The NTSB said that the ongoing investigation will continue to analyse the role of organisational decision-making, crew communication, and failure to act on fault indications in allowing defective railcars to remain in service.

It also reaffirmed that its safety recommendations do not assign fault or liability, but are intended solely to prevent further accidents and loss of life.

Relevance for fire and safety professionals

The NTSB’s investigation into the Silverliner IV fires holds direct implications for professionals working in transport safety, electrical engineering and emergency management.

The findings illustrate how ageing transport systems without fire containment or fault isolation measures can expose passengers to electrical ignition hazards.

For engineers and maintenance professionals, the report provides a detailed example of cascading system failure, where missing diagnostic feedback, weak enforcement of fault policies, and design-era limitations combine to defeat safety controls.

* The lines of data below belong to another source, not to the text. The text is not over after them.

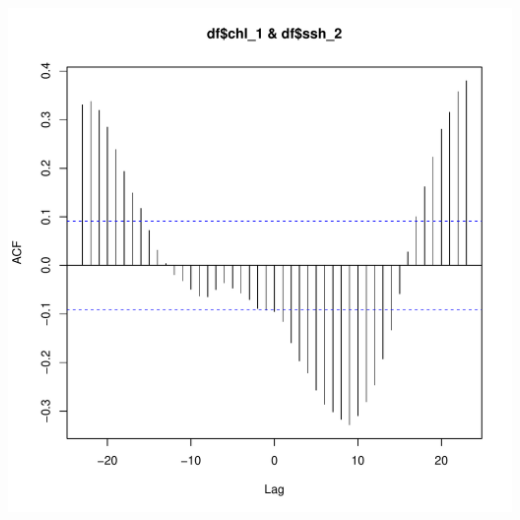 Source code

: \documentclass{article}\usepackage[]{graphicx}\usepackage[]{color}
\makeatletter
\def\maxwidth{ %
  \ifdim\Gin@nat@width>\linewidth
    \linewidth
  \else
    \Gin@nat@width
  \fi
}
\newenvironment{knitrout}{}{} %
\makeatother
\begin{document}
\begin{knitrout}
\includegraphics[width=\maxwidth]{figure/unnamed-chunk-12-2} 

\end{knitrout}
\end{document}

It highlights the regulatory requirement for thermal protection circuits and material fire-resistance standards under Title 49 CFR Part 238, offering a technical benchmark for those overseeing retrofit projects or safety audits in other transport fleets.

Emergency response planners, risk assessors and incident investigators may draw lessons from the evacuation challenges described in the five incidents, particularly the Ridley Park and Paoli fires where flames entered passenger areas.

More broadly, the case demonstrates the operational risks of deferred asset replacement and the need for continuous monitoring of fleet safety performance in public transport operations.

This article was informed by information from the following source: The National Transportation Safety Board (NTSB)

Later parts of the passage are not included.